(Source texts of formatted documents)
-*-*-

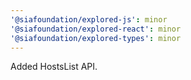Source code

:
```yaml
---
'@siafoundation/explored-js': minor
'@siafoundation/explored-react': minor
'@siafoundation/explored-types': minor
---
```


Added HostsList API.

-*-*-

■ Task goal ■
Copy every line of the data that holds the string "explored".

■ Solution ■
'@siafoundation/explored-js': minor
'@siafoundation/explored-react': minor
'@siafoundation/explored-types': minor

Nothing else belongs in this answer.